Впрочем, если мы вспомним о феномене двойной письменности, как и о том, что жанровые нормы формулировались не эксплицитно, а имплицитно, закономерно будет считать утверждение композиторской индивидуальности не столько актом осознанной рефлексии, сколько результатом практических занятий музыкальной композицией, то есть мышления средствами музыки. Самым примечательным и в то же время самым очевидным подтверждением является здесь тот факт, что композиторы в самих своих произведениях вступали в определенные отношения друг с другом. Это осуществлялось новым способом, который появился уже в XIV веке, а в XV веке был преобразован и заострен. Разработка многоголосия уже в самых своих истоках была музыкой о музыке
– сначала как нормированное удвоение голоса, превращение его в основу хорала.

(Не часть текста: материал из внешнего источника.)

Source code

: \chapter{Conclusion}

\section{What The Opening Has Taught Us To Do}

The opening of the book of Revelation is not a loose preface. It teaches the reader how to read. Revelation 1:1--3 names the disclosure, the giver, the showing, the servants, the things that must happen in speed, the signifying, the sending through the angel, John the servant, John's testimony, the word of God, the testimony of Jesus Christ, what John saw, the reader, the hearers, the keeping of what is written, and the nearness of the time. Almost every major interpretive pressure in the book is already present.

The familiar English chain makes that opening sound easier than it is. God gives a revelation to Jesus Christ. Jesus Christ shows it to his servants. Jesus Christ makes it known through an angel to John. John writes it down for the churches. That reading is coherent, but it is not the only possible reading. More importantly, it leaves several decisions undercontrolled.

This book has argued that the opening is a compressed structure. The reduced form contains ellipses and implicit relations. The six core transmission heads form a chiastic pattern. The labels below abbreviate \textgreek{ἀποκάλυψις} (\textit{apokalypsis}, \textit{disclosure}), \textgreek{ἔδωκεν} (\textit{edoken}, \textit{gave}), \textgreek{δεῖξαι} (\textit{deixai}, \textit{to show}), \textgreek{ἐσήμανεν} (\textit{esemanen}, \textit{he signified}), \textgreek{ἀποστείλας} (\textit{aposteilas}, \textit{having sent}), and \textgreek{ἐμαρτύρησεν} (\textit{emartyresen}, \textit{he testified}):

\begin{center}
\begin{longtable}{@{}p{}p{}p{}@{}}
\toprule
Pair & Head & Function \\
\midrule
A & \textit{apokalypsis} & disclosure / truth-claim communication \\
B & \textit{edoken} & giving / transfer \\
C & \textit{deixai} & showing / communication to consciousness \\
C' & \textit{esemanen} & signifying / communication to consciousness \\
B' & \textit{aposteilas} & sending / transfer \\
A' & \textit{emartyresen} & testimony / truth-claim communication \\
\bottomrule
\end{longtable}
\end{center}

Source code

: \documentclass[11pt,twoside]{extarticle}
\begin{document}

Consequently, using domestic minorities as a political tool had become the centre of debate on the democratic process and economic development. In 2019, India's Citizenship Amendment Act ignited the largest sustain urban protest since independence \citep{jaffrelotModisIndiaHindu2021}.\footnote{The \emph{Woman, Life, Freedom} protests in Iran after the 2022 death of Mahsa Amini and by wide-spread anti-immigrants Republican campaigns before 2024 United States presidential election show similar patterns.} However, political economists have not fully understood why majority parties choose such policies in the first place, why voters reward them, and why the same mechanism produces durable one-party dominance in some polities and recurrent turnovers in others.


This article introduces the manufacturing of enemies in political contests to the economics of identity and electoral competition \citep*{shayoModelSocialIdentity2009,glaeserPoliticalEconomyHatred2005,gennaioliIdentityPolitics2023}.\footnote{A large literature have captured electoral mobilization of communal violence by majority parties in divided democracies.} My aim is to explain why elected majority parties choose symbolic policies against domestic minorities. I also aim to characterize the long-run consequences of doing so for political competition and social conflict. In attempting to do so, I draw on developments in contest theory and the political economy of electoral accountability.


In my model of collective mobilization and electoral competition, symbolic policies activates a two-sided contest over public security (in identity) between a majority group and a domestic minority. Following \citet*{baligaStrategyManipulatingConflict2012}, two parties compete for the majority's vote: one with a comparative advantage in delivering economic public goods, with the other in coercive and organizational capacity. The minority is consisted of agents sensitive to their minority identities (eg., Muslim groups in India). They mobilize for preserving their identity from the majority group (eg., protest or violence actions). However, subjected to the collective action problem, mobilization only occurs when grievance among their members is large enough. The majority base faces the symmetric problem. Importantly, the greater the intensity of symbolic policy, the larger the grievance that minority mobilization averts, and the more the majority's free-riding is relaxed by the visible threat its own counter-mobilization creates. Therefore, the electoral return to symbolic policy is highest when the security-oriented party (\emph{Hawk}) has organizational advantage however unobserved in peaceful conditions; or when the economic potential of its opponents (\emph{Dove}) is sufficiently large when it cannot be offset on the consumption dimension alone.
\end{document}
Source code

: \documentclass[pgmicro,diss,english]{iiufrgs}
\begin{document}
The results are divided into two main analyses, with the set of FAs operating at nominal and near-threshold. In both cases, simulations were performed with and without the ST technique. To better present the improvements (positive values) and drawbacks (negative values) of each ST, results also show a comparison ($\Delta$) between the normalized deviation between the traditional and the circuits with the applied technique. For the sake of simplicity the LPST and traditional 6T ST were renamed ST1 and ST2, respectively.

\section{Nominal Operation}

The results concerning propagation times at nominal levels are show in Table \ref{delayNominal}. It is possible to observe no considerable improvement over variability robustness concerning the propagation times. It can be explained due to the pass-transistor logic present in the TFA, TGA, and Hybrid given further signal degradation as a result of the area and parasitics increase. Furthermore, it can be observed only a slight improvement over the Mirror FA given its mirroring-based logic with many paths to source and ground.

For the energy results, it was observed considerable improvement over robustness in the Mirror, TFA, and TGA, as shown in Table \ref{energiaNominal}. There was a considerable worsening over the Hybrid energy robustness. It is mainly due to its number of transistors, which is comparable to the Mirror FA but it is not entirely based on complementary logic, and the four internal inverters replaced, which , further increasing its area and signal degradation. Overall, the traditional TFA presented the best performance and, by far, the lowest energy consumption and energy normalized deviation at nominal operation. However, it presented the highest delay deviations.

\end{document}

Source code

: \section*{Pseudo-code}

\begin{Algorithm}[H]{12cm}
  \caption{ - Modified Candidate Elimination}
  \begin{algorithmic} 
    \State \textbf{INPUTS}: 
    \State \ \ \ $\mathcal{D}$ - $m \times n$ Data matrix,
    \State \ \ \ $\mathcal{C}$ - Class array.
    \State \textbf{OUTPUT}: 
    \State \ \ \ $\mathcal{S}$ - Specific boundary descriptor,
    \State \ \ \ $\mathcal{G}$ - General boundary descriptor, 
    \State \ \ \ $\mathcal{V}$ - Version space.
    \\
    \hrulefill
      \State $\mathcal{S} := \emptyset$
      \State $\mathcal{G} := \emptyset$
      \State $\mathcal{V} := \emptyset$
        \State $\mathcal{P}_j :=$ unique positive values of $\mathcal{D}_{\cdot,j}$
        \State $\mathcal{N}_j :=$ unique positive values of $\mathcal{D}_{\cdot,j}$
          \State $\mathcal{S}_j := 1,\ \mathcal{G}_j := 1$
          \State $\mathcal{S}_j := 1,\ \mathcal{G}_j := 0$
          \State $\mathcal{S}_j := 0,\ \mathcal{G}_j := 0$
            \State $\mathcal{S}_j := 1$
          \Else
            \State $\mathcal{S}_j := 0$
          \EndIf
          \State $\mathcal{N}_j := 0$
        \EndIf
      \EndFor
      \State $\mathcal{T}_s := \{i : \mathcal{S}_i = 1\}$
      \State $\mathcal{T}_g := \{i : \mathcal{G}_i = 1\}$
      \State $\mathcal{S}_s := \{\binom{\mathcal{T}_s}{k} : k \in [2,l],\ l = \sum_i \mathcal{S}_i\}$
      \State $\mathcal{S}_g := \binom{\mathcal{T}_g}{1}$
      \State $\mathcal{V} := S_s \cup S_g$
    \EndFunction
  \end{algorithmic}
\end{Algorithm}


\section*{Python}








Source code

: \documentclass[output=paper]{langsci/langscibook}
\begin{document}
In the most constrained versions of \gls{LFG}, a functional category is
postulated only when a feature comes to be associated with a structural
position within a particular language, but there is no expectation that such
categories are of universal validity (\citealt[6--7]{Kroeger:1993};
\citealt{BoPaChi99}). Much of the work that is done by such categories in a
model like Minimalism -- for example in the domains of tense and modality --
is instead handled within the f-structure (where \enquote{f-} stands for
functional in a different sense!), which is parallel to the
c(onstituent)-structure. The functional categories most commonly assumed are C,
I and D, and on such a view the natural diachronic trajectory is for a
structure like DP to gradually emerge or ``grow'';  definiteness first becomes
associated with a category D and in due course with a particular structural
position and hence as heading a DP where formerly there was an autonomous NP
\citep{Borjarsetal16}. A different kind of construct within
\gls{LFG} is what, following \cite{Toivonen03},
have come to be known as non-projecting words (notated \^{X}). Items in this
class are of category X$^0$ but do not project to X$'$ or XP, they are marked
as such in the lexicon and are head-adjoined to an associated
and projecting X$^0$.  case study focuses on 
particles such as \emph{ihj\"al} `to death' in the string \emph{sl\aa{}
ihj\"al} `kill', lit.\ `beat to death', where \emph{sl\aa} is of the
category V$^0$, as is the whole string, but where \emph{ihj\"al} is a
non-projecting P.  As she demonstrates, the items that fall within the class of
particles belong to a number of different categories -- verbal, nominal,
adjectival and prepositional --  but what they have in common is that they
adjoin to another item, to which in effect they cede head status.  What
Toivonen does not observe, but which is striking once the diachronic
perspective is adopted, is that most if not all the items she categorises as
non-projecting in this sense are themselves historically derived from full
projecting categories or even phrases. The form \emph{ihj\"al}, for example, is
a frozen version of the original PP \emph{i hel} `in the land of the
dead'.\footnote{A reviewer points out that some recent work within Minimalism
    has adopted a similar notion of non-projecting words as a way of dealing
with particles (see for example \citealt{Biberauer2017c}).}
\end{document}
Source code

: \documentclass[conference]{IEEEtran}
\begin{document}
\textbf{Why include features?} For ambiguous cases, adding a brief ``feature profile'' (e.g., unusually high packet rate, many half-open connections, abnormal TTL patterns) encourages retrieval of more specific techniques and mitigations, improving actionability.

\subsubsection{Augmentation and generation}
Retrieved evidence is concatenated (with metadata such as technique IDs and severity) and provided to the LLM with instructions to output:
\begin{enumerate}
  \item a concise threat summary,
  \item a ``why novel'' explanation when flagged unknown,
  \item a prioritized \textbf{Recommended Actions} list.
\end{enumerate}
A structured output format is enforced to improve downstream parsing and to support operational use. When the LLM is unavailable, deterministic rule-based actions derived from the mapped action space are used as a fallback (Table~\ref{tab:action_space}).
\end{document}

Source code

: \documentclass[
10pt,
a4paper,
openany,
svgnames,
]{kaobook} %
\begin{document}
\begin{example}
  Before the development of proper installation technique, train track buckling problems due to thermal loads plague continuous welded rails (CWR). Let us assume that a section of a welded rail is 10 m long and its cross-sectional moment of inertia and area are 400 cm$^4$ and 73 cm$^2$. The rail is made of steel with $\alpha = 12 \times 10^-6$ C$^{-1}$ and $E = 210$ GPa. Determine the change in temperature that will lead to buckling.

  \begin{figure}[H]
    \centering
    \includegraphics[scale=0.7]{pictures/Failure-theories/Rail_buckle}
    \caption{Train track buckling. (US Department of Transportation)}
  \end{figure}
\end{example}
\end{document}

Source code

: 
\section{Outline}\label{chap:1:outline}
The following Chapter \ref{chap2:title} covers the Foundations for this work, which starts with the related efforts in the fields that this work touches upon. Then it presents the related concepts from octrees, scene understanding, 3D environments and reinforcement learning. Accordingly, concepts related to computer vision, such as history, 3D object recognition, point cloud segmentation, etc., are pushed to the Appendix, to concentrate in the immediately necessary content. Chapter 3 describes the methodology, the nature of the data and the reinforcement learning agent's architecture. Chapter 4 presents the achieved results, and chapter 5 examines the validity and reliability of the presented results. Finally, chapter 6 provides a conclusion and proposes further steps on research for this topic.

Многоголосие всегда обращалось к ранее существовавшей музыке, отчасти в целях самолегитимации, отчасти исходя из того убеждения, что музыку нельзя создать из ничего, что для нее необходимо наличие некоей materia. Поэтому в течение всего Средневековья история многоголосия не переставала быть историей комментирования, историей постоянных реплик на одноголосие. Стало быть, сочиненная музыка по-своему использовала распространенный прием: путем комментирования раскрыть множественный смысл текста (буквальный, моральный, аллегорический и эсхатологический), сделать его зримым, помочь его осознать. Такое понимание многоголосия, вполне согласующееся с принципами artes liberales, сохраняло свое значение еще в XIII веке; им отмечены большие многоголосные формы, разрабатывавшиеся парижскими схоластами и запечатленные в двух монументальных четырехголосных «органумах». В них григорианское песнопение, если оно распевалось силлабически, могло словно бы развертываться в бесконечность, благодаря тому что каждый звук слога (и в то же время основной тон четырехголосия) мог очень сильно растягиваться. Разумеется, в этом приеме уже заложены опасности присущей ему динамики: ведь если какой-то звук растяжим до такой степени, что его присутствие становится сугубо идеальным, то без такого звука можно и обойтись. В то же время практика кондукта доказывает, что к этой возможности подходили осознанно, ведь в конечном счете речь здесь шла об «органуме» без основного тона.Однако после того как в конце XIII века возникла мензуральная нотация, практика многоголосия как музыки о музыке
вступила в новую фазу, потому что григорианское песнопение (в качестве предзаданного, уже наличного cantus firmus) теперь с неизбежностью подверглось специфическим изменениям: оно было ритмизовано с использованием новых технических возможностей, при этом утратив свойства постоянно воспроизводимого жесткого образца и превратившись в модель, сообразуемую с индивидуальным произведением. Следовательно, уже в одном этом отношении мотет начала XIV века ознаменовал собой радикально новый подход: ведь благодаря ритмической нотации отрывок из григорианского песнопения приобретал нечто неповторимое, свойственное лишь данному конкретному произведению. И наоборот, это означало, что один и тот же отрывок, в принципе, мог быть по-разному обработан для различных произведений. Однако бросается в глаза, что в действительно хороших мотетах использование одних и тех же отрывков встречается лишь в порядке исключения, насколько мы можем о том судить на фоне неполноты сохранившихся источников. В частности, это объясняется тем, что фрагмент григорианского песнопения рассматривался уже не просто как музыкальная, но и как семантическая основа композиции. В мотетах XIV века начиная с «Романа о Фовеле» cantus firmus и верхние голоса вступают в изощренный диалог, который значим и на уровне текстов. Во всяком случае, поэтические тексты для верхних голосов обнаруживают непосредственную взаимосвязь с текстом отрывка григорианского песнопения в теноре, иногда с одним-единственным словом оттуда. Такую форму взаимодействия музыкальных, литургических и поэтических текстов допустимо обозначить как интертекстуальность. Причем «двойная письменность» словно бы продолжается внутри самого произведения, потому что интертекстуальность возникает как между языковыми, так и между музыкальными составляющими одной и той же композиции. Этот новый прием существенно отличается от коллективных шаблонов воспоминания, то есть от простого наличия текста. Отличается он и от представления о том, что заново вводимый голос является всего-навсего комментарием к голосу уже существующему. Скорее, в данном случае все структурные и семантические параметры композиции сплавляются в новое неповторимое единство, являющееся носителем смысла. Текст, в эмфатическом его понимании, формируется заново; о том, какое значение принадлежит здесь контексту «исполнения», нам еще предстоит задуматься.